After Tal Law ruling, Israel is back to square one
No one remembers today that the greatest opposition to the Tal Law came originally from the ultra-Orthodox leadership who were worried that it would empty the yeshivas.
Politicians have been falling over themselves since the six-three High Court ruling that the "Tal Law" is unconstitutional and therefore cannot be extended by the Knesset, to laud the judges and bid farewell to the unpopular law. In a rare moment of consensus, opposition leader Tzipi Livni, MK Shaul Mofaz (Kadima), Foreign Minister Avigdor Lieberman and Defense Minister Ehud Barak all said amen to this rare intrusion of the judiciary into the legislative process. The problem is that none of them have any alternatives to the Tal Law and the current system of exemptions for yeshiva students.
This isn't the fault of the judges – their job is not to propose laws and political arrangements. It is the result of a continuous failure of all the other parties involved: the government, politicians, rabbis, senior Finance Ministry officials, Israel Defense Force generals and business leaders. None of them have really tried to work out a system that will not only find a way to allow the Haredi community to realize its ideal of Torah study while not creating an unjust and unequal situation, and at the same time integrate hundreds of thousands of young men and women into the workplace.

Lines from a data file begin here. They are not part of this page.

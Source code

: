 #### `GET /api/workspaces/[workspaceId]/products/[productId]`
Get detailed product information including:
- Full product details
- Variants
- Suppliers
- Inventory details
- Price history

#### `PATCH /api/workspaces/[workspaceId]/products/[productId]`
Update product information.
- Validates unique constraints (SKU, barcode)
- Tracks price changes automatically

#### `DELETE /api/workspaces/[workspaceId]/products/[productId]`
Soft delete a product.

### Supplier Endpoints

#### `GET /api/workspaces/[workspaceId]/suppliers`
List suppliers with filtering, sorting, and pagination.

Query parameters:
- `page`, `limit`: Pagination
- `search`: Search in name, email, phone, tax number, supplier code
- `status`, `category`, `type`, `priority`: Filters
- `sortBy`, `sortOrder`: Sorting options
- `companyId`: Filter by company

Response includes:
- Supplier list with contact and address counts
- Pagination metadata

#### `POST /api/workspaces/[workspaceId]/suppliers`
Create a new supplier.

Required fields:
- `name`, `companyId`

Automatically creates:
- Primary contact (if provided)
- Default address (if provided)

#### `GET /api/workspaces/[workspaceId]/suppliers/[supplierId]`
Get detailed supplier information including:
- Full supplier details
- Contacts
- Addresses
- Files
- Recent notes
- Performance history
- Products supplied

There was nothing new about today's ruling; it simply echoed the original ruling from exactly ten years ago that said that the wholesale exemption of yeshiva students from military service, authorized by the defense minister, did not conform with basic constitutional standards of equality. That is what Supreme Court President Aharon Barak said then, that is what his successor, Supreme Court President (for another couple of weeks) Dorit Beinisch said today.

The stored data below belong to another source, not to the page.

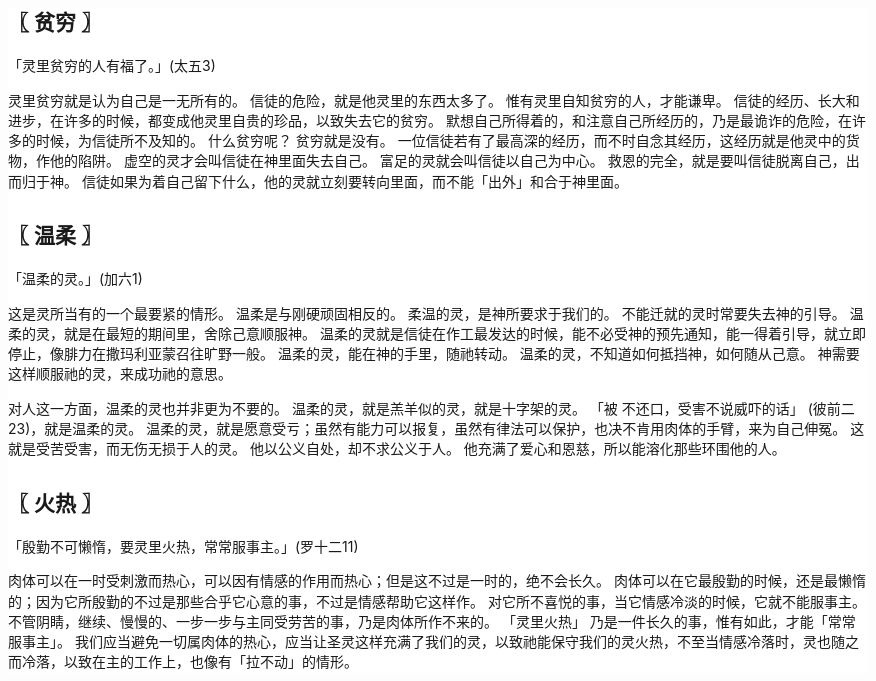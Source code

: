 ## 〖 贫穷 〗

「灵里贫穷的人有福了。」(太五3)

灵里贫穷就是认为自己是一无所有的。
信徒的危险，就是他灵里的东西太多了。
惟有灵里自知贫穷的人，才能谦卑。
信徒的经历、长大和进步，在许多的时候，都变成他灵里自贵的珍品，以致失去它的贫穷。
默想自己所得着的，和注意自己所经历的，乃是最诡诈的危险，在许多的时候，为信徒所不及知的。
什么贫穷呢？
贫穷就是没有。
一位信徒若有了最高深的经历，而不时自念其经历，这经历就是他灵中的货物，作他的陷阱。
虚空的灵才会叫信徒在神里面失去自己。
富足的灵就会叫信徒以自己为中心。
救恩的完全，就是要叫信徒脱离自己，出而归于神。
信徒如果为着自己留下什么，他的灵就立刻要转向里面，而不能「出外」和合于神里面。

## 〖 温柔 〗

「温柔的灵。」(加六1)

这是灵所当有的一个最要紧的情形。
温柔是与刚硬顽固相反的。
柔温的灵，是神所要求于我们的。
不能迁就的灵时常要失去神的引导。
温柔的灵，就是在最短的期间里，舍除己意顺服神。
温柔的灵就是信徒在作工最发达的时候，能不必受神的预先通知，能一得着引导，就立即停止，像腓力在撒玛利亚蒙召往旷野一般。
温柔的灵，能在神的手里，随祂转动。
温柔的灵，不知道如何抵挡神，如何随从己意。
神需要这样顺服祂的灵，来成功祂的意思。

对人这一方面，温柔的灵也并非更为不要的。
温柔的灵，就是羔羊似的灵，就是十字架的灵。
「被 不还口，受害不说威吓的话」
(彼前二23)，就是温柔的灵。
温柔的灵，就是愿意受亏；虽然有能力可以报复，虽然有律法可以保护，也决不肯用肉体的手臂，来为自己伸冤。
这就是受苦受害，而无伤无损于人的灵。
他以公义自处，却不求公义于人。
他充满了爱心和恩慈，所以能溶化那些环围他的人。

## 〖 火热 〗

「殷勤不可懒惰，要灵里火热，常常服事主。」(罗十二11)

肉体可以在一时受刺激而热心，可以因有情感的作用而热心；但是这不过是一时的，绝不会长久。
肉体可以在它最殷勤的时候，还是最懒惰的；因为它所殷勤的不过是那些合乎它心意的事，不过是情感帮助它这样作。
对它所不喜悦的事，当它情感冷淡的时候，它就不能服事主。
不管阴睛，继续、慢慢的、一步一步与主同受劳苦的事，乃是肉体所作不来的。
「灵里火热」
乃是一件长久的事，惟有如此，才能「常常服事主」。
我们应当避免一切属肉体的热心，应当让圣灵这样充满了我们的灵，以致祂能保守我们的灵火热，不至当情感冷落时，灵也随之而冷落，以致在主的工作上，也像有「拉不动」的情形。
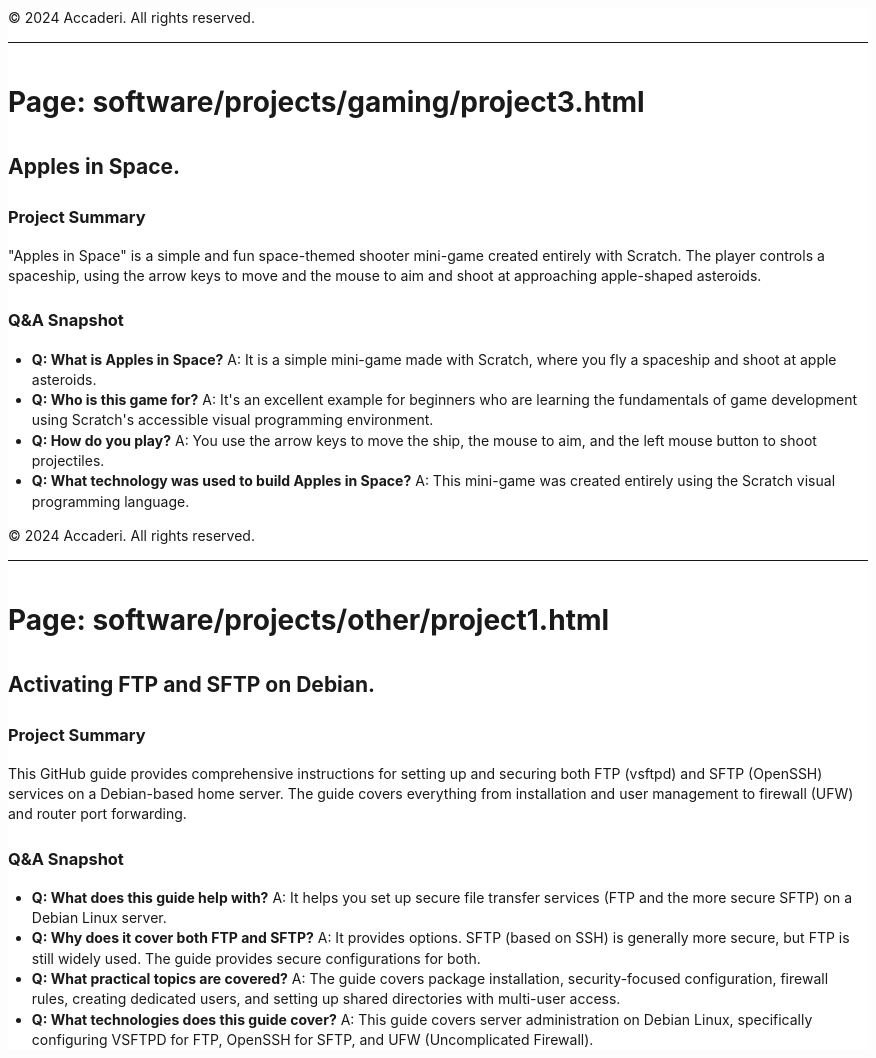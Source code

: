 © 2024 Accaderi. All rights reserved.

---

# Page: software/projects/gaming/project3.html
## Apples in Space.

### Project Summary
"Apples in Space" is a simple and fun space-themed shooter mini-game created entirely with Scratch. The player controls a spaceship, using the arrow keys to move and the mouse to aim and shoot at approaching apple-shaped asteroids.

### Q&A Snapshot
*   **Q: What is Apples in Space?**
    A: It is a simple mini-game made with Scratch, where you fly a spaceship and shoot at apple asteroids.
*   **Q: Who is this game for?**
    A: It's an excellent example for beginners who are learning the fundamentals of game development using Scratch's accessible visual programming environment.
*   **Q: How do you play?**
    A: You use the arrow keys to move the ship, the mouse to aim, and the left mouse button to shoot projectiles.
*   **Q: What technology was used to build Apples in Space?**
    A: This mini-game was created entirely using the Scratch visual programming language.

© 2024 Accaderi. All rights reserved.

---

# Page: software/projects/other/project1.html
## Activating FTP and SFTP on Debian.

### Project Summary
This GitHub guide provides comprehensive instructions for setting up and securing both FTP (vsftpd) and SFTP (OpenSSH) services on a Debian-based home server. The guide covers everything from installation and user management to firewall (UFW) and router port forwarding.

### Q&A Snapshot
*   **Q: What does this guide help with?**
    A: It helps you set up secure file transfer services (FTP and the more secure SFTP) on a Debian Linux server.
*   **Q: Why does it cover both FTP and SFTP?**
    A: It provides options. SFTP (based on SSH) is generally more secure, but FTP is still widely used. The guide provides secure configurations for both.
*   **Q: What practical topics are covered?**
    A: The guide covers package installation, security-focused configuration, firewall rules, creating dedicated users, and setting up shared directories with multi-user access.
*   **Q: What technologies does this guide cover?**
    A: This guide covers server administration on Debian Linux, specifically configuring VSFTPD for FTP, OpenSSH for SFTP, and UFW (Uncomplicated Firewall).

But all those politicians lining up to bask in the court's glow, Barak and Mofaz, both defense ministers who have signed off on tens of thousands of exemptions, and Livni and Lieberman, who were members of successive governments that could not have existed without paying the price to the ultra-Orthodox parties, have not moved a finger to change this unconstitutional system and they have no other alternative in place.
No one remembers today that the greatest opposition to the Tal Law came originally from the ultra-Orthodox leadership who were worried that it would empty the yeshivas. If the law had been implemented by the government ministries, by the IDF, in partnership with businesses and the Haredi communities, it may have stood a chance at achieving a major change in Israeli society. But ultimately, the politicians and rabbis succeed in eroding the law's original intentions and transforming it into a legislative cover for the old system, with minimal changes.
We are back again in a legal vacuum; from August there will be no legal basis for continuing the exemptions, but no-one can imagine sending the military police into the yeshivas and hauling off thousands of students to prison. Israel will, by then, be in the ecstasy of election season and the court will be forced to grant an extension. A new Knesset with a new coalition, with the Haredi parties once again holding the balance of power will be forced to perform an act of legal contortion, and vote through another version of the Tal Law that will somehow pass muster with judges. If that is at all possible.
It is too much to expect that this constitutional crisis will turn into an opportunity to once and for all reform the concept of national service for the ultra-Orthodox and Arab communities and allow them to claim their productive and gainful positions in society.